The great In Bed With the Right podcast has been running a series of episodes that tracks the Nazi regime month-by-month through 1933 as those months are passing in 2025 with the same goal of focusing on how quickly the concept of "normal" radically changed and how it affected people. It's been in my mind while watching the videos and reading the reports about the protests against the escalating Immigration and Customs Enforcement arrests in Los Angeles, which are targeting regular people who are going to work, daycare centres, or attending church services. The decision to go over the Governor of California's head to federalise the California National Guard (a federal judge's order to overturn this has been blocked by the US appeals court), which hasn't happened since Lyndon Johnson sent troops to protect civil rights protestors in Alabama, feels like a test case to see how far the judiciary has been undermined and how willing the country is to tolerate a militarisation of the streets (Trump also deployed active-duty Marines to LA). The disproportional response has highlighted the level of violence deployed by police against peaceful protestors and journalists.

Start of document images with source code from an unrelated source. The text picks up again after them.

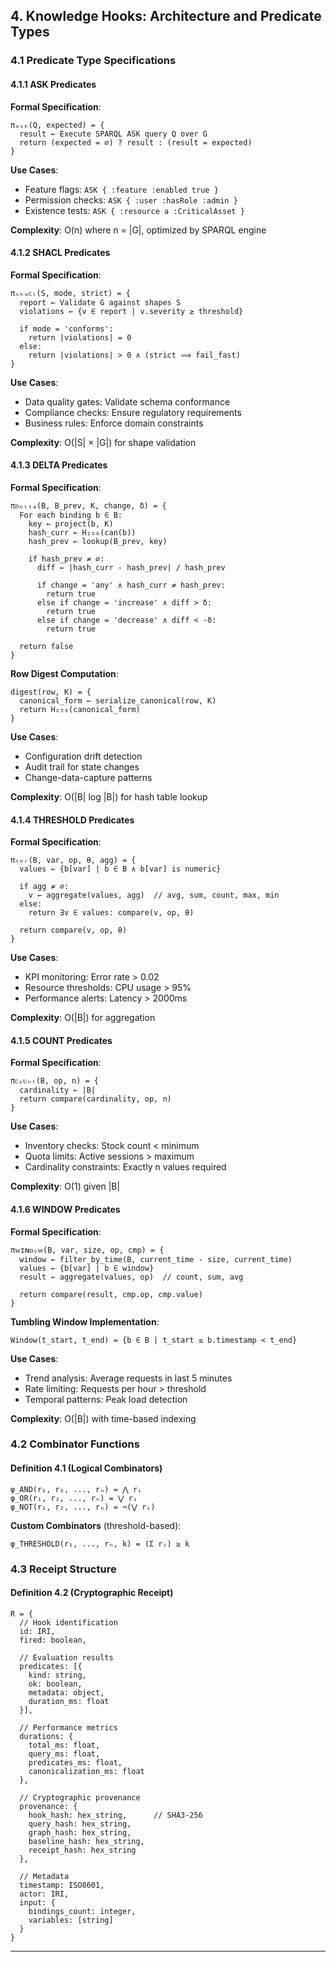 ## 4. Knowledge Hooks: Architecture and Predicate Types

### 4.1 Predicate Type Specifications

#### 4.1.1 ASK Predicates

**Formal Specification**:

```
πₐₛₖ(Q, expected) = {
  result ← Execute SPARQL ASK query Q over G
  return (expected = ∅) ? result : (result = expected)
}
```

**Use Cases**:
- Feature flags: `ASK { :feature :enabled true }`
- Permission checks: `ASK { :user :hasRole :admin }`
- Existence tests: `ASK { :resource a :CriticalAsset }`

**Complexity**: O(n) where n = |G|, optimized by SPARQL engine

#### 4.1.2 SHACL Predicates

**Formal Specification**:

```
πₛₕₐᴄₗ(S, mode, strict) = {
  report ← Validate G against shapes S
  violations ← {v ∈ report | v.severity ≥ threshold}

  if mode = 'conforms':
    return |violations| = 0
  else:
    return |violations| > 0 ∧ (strict ⟹ fail_fast)
}
```

**Use Cases**:
- Data quality gates: Validate schema conformance
- Compliance checks: Ensure regulatory requirements
- Business rules: Enforce domain constraints

**Complexity**: O(|S| × |G|) for shape validation

#### 4.1.3 DELTA Predicates

**Formal Specification**:

```
πᴅₑₗₜₐ(B, B_prev, K, change, δ) = {
  For each binding b ∈ B:
    key ← project(b, K)
    hash_curr ← H₂₅₆(can(b))
    hash_prev ← lookup(B_prev, key)

    if hash_prev ≠ ∅:
      diff ← |hash_curr - hash_prev| / hash_prev

      if change = 'any' ∧ hash_curr ≠ hash_prev:
        return true
      else if change = 'increase' ∧ diff > δ:
        return true
      else if change = 'decrease' ∧ diff < -δ:
        return true

  return false
}
```

**Row Digest Computation**:

```
digest(row, K) = {
  canonical_form ← serialize_canonical(row, K)
  return H₂₅₆(canonical_form)
}
```

**Use Cases**:
- Configuration drift detection
- Audit trail for state changes
- Change-data-capture patterns

**Complexity**: O(|B| log |B|) for hash table lookup

#### 4.1.4 THRESHOLD Predicates

**Formal Specification**:

```
πₜₕᵣ(B, var, op, θ, agg) = {
  values ← {b[var] | b ∈ B ∧ b[var] is numeric}

  if agg ≠ ∅:
    v ← aggregate(values, agg)  // avg, sum, count, max, min
  else:
    return ∃v ∈ values: compare(v, op, θ)

  return compare(v, op, θ)
}
```

**Use Cases**:
- KPI monitoring: Error rate > 0.02
- Resource thresholds: CPU usage > 95%
- Performance alerts: Latency > 2000ms

**Complexity**: O(|B|) for aggregation

#### 4.1.5 COUNT Predicates

**Formal Specification**:

```
πᴄₒᴜₙₜ(B, op, n) = {
  cardinality ← |B|
  return compare(cardinality, op, n)
}
```

**Use Cases**:
- Inventory checks: Stock count < minimum
- Quota limits: Active sessions > maximum
- Cardinality constraints: Exactly n values required

**Complexity**: O(1) given |B|

#### 4.1.6 WINDOW Predicates

**Formal Specification**:

```
πᴡɪɴᴅₒᴡ(B, var, size, op, cmp) = {
  window ← filter_by_time(B, current_time - size, current_time)
  values ← {b[var] | b ∈ window}
  result ← aggregate(values, op)  // count, sum, avg

  return compare(result, cmp.op, cmp.value)
}
```

**Tumbling Window Implementation**:

```
Window(t_start, t_end) = {b ∈ B | t_start ≤ b.timestamp < t_end}
```

**Use Cases**:
- Trend analysis: Average requests in last 5 minutes
- Rate limiting: Requests per hour > threshold
- Temporal patterns: Peak load detection

**Complexity**: O(|B|) with time-based indexing

### 4.2 Combinator Functions

#### Definition 4.1 (Logical Combinators)

```
φ_AND(r₁, r₂, ..., rₙ) = ⋀ rᵢ
φ_OR(r₁, r₂, ..., rₙ) = ⋁ rᵢ
φ_NOT(r₁, r₂, ..., rₙ) = ¬(⋁ rᵢ)
```

**Custom Combinators** (threshold-based):

```
φ_THRESHOLD(r₁, ..., rₙ, k) = (Σ rᵢ) ≥ k
```

### 4.3 Receipt Structure

#### Definition 4.2 (Cryptographic Receipt)

```
R = {
  // Hook identification
  id: IRI,
  fired: boolean,

  // Evaluation results
  predicates: [{
    kind: string,
    ok: boolean,
    metadata: object,
    duration_ms: float
  }],

  // Performance metrics
  durations: {
    total_ms: float,
    query_ms: float,
    predicates_ms: float,
    canonicalization_ms: float
  },

  // Cryptographic provenance
  provenance: {
    hook_hash: hex_string,      // SHA3-256
    query_hash: hex_string,
    graph_hash: hex_string,
    baseline_hash: hex_string,
    receipt_hash: hex_string
  },

  // Metadata
  timestamp: ISO8601,
  actor: IRI,
  input: {
    bindings_count: integer,
    variables: [string]
  }
}
```

---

In Minnesota, a politically motivated gunman disguised as a police officer killed Democratic former House Speaker Melissa Hortman and her husband and attempted to assassinate another Democratic lawmaker, John Hoffman.
And into this context of rising political violence and a changed international order comes Israel's bombing campaign against Iran, "which began with attacks on air defences, nuclear sites and the military chain of command, but appears to have drifted towards a war of attrition focused on Iran’s oil and gas industry and on the capital."
Pop Culture:
I've been re-watching all of Star Trek: Deep Space Nine over the first half of 2025, which has been my first full revisiting of the show since I originally watched it when it came out, and it still stands out as the most ambitious show to ever come out of the Star Trek universe. It's almost prophetic in its recasting of Starfleet and the Federation as a less idealistic construct than before (or since) - here, there's a secret organisation within that is willing to commit genocide against an opponent (it is almost prophetic as a show that ended before 9/11 happened but shows the length that a threatened institution will go to in the face of an enemy that can't be clearly identified), and so many episodes of the show focus on the shades of grey within a resistance movement against a brutal military occupation (and then there's episodes like Far Beyond the Stars, which stand out as some of the best television ever made). I've followed it up by catching up with Star Trek: Strange New Worlds, which goes the opposite direction: it's a love letter to the original show, the idea of scientific research and beauty (sometimes horror) of diversity in these new frontiers, telling mostly self-contained stories (that frequently feel like they are, or are based on, short stories), with so much love and sense of humour and an unapologetic moral compass (one episode is essentially dedicated to the idea of asylum - the grace of an organisation that can grant it and provide safety, and the moral imperative to do so when asked). The cast is amazing throughout, but I think there's something particularly magical in Ethan Peck taking up such a beloved character and making him his own. I didn't expect to love it as much as I do but it functions like a balm without feeling like it ignores the world that has created it. It's strange to have this duality of Andor's second and final season, which feels like the most relevant season of television for this particular moment, and Strange New Worlds, a hopeful portrait of a different future that seems so impossible to reach now.